Bring back every record exactly, except for the pictures, which stay out.

====== RECORDS SUPPLIED ======

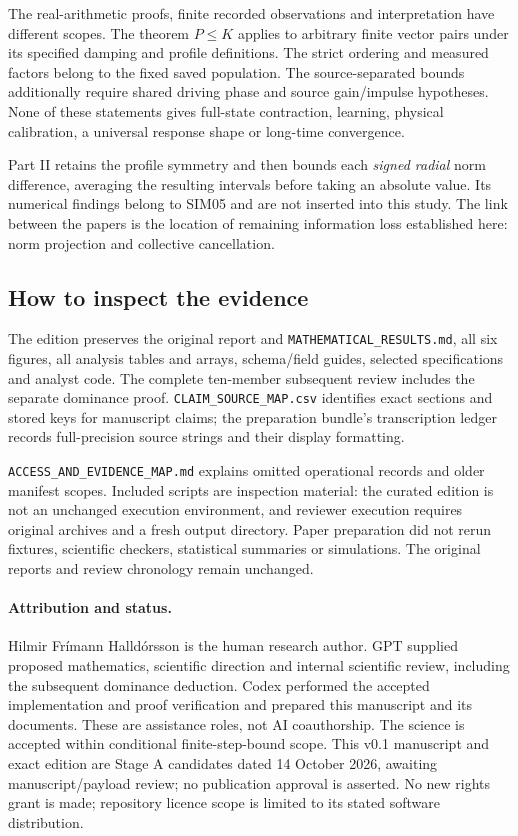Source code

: \documentclass[11pt,a4paper]{article}
\begin{document}
The real-arithmetic proofs, finite recorded observations and interpretation have different scopes. The theorem $P\le K$ applies to arbitrary finite vector pairs under its specified damping and profile definitions. The strict ordering and measured factors belong to the fixed saved population. The source-separated bounds additionally require shared driving phase and source gain/impulse hypotheses. None of these statements gives full-state contraction, learning, physical calibration, a universal response shape or long-time convergence.

Part II \cite{parttwo} retains the profile symmetry and then bounds each \emph{signed radial} norm difference, averaging the resulting intervals before taking an absolute value. Its numerical findings belong to SIM05 and are not inserted into this study. The link between the papers is the location of remaining information loss established here: norm projection and collective cancellation.

\subsection{How to inspect the evidence}
The edition preserves the original report and \texttt{MATHEMATICAL\_RESULTS.md}, all six figures, all analysis tables and arrays, schema/field guides, selected specifications and analyst code. The complete ten-member subsequent review includes the separate dominance proof. \texttt{CLAIM\_SOURCE\_MAP.csv} identifies exact sections and stored keys for manuscript claims; the preparation bundle's transcription ledger records full-precision source strings and their display formatting.

\texttt{ACCESS\_AND\_EVIDENCE\_MAP.md} explains omitted operational records and older manifest scopes. Included scripts are inspection material: the curated edition is not an unchanged execution environment, and reviewer execution requires original archives and a fresh output directory. Paper preparation did not rerun fixtures, scientific checkers, statistical summaries or simulations. The original reports and review chronology remain unchanged.

\paragraph{Attribution and status.} Hilmir Frímann Halldórsson is the human research author. GPT supplied proposed mathematics, scientific direction and internal scientific review, including the subsequent dominance deduction. Codex performed the accepted implementation and proof verification and prepared this manuscript and its documents. These are assistance roles, not AI coauthorship. The science is accepted within conditional finite-step-bound scope. This v0.1 manuscript and exact edition are Stage A candidates dated 14 October 2026, awaiting manuscript/payload review; no publication approval is asserted. No new rights grant is made; repository licence scope is limited to its stated software distribution.
\end{document}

======

- **OUTPUT BELOW**:
Source code

: \documentclass[11pt,a4paper]{article}
\begin{document}
The real-arithmetic proofs, finite recorded observations and interpretation have different scopes. The theorem $P\le K$ applies to arbitrary finite vector pairs under its specified damping and profile definitions. The strict ordering and measured factors belong to the fixed saved population. The source-separated bounds additionally require shared driving phase and source gain/impulse hypotheses. None of these statements gives full-state contraction, learning, physical calibration, a universal response shape or long-time convergence.

Part II \cite{parttwo} retains the profile symmetry and then bounds each \emph{signed radial} norm difference, averaging the resulting intervals before taking an absolute value. Its numerical findings belong to SIM05 and are not inserted into this study. The link between the papers is the location of remaining information loss established here: norm projection and collective cancellation.

\subsection{How to inspect the evidence}
The edition preserves the original report and \texttt{MATHEMATICAL\_RESULTS.md}, all six figures, all analysis tables and arrays, schema/field guides, selected specifications and analyst code. The complete ten-member subsequent review includes the separate dominance proof. \texttt{CLAIM\_SOURCE\_MAP.csv} identifies exact sections and stored keys for manuscript claims; the preparation bundle's transcription ledger records full-precision source strings and their display formatting.

\texttt{ACCESS\_AND\_EVIDENCE\_MAP.md} explains omitted operational records and older manifest scopes. Included scripts are inspection material: the curated edition is not an unchanged execution environment, and reviewer execution requires original archives and a fresh output directory. Paper preparation did not rerun fixtures, scientific checkers, statistical summaries or simulations. The original reports and review chronology remain unchanged.

\paragraph{Attribution and status.} Hilmir Frímann Halldórsson is the human research author. GPT supplied proposed mathematics, scientific direction and internal scientific review, including the subsequent dominance deduction. Codex performed the accepted implementation and proof verification and prepared this manuscript and its documents. These are assistance roles, not AI coauthorship. The science is accepted within conditional finite-step-bound scope. This v0.1 manuscript and exact edition are Stage A candidates dated 14 October 2026, awaiting manuscript/payload review; no publication approval is asserted. No new rights grant is made; repository licence scope is limited to its stated software distribution.
\end{document}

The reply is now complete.